Cheng Ching Hospital’s Reproductive Medicine Center director Hsieh Chang-hsing (謝昌興) said the woman was diagnosed with chronic hepatitis B infection coupled with liver cirrhosis about two years ago after experiencing tarry stool and vomiting blood.
“She was subsequently placed on drugs to control the virus and the medicines helped stabilize her condition,” Hsieh said.
The woman had visited the hospital again a few months ago complaining about serious vomiting, fretting that her liver condition had deteriorated, Hsieh said.
“However, her blood test results showed no signs of aggravation.
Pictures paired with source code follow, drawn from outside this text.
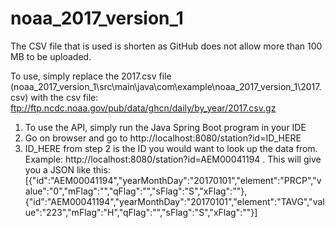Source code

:# noaa_2017_version_1

The CSV file that is used is shorten as GitHub does not allow more than 100 MB to be uploaded. 

To use, simply replace the 2017.csv file (noaa_2017_version_1\src\main\java\com\example\noaa_2017_version_1\2017.csv) with the csv file:
ftp://ftp.ncdc.noaa.gov/pub/data/ghcn/daily/by_year/2017.csv.gz

1) To use the API, simply run the Java Spring Boot program in your IDE
2) Go on browser and go to http://localhost:8080/station?id=ID_HERE
3) ID_HERE from step 2 is the ID you would want to look up the data from.
Example: http://localhost:8080/station?id=AEM00041194 . This will give you a JSON like this: [{"id":"AEM00041194","yearMonthDay":"20170101","element":"PRCP","value":"0","mFlag":"","qFlag":"","sFlag":"S","xFlag":""},{"id":"AEM00041194","yearMonthDay":"20170101","element":"TAVG","value":"223","mFlag":"H","qFlag":"","sFlag":"S","xFlag":""}]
Instead, an abdominal ultrasound found she was already four months pregnant,” Hsieh said.
In an effort to prevent mother-to-child transmission of the hepatitis B virus (HBV) through an amniocentesis — a medical procedure in which amniotic fluid is removed from the uterus for testing or treatment — Hsieh conducted a non-invasive fetal DNA testing instead, whose results showed that the fetus was uninfected.
The baby girl also tested negative for HBV after birth, Hsieh added.
Hsieh said that infants born to a pregnant woman positive for both hepatitis B surface antigen (HBsAg) and hepatitis B “e” antigen (HBeAg) has an approximately 85 percent chance of acquiring perinatal HBV infection.
The National Health Insurance (NHI) program requires that such newborns be injected with hepatitis B immunoglobulin to avoid a mother-to-child transmission, Hsieh said.
The injections are not covered by the health program if the mother is simply a hepatitis B carrier.
“Expectant women are strongly urged to receive proper medical treatment to control the number of HBV once they are found to be a hepatitis B carrier, in an effort to reduce the risks of them experiencing active hepatitis B infection during pregnancy and spreading the disease to their babies,” Hsieh said.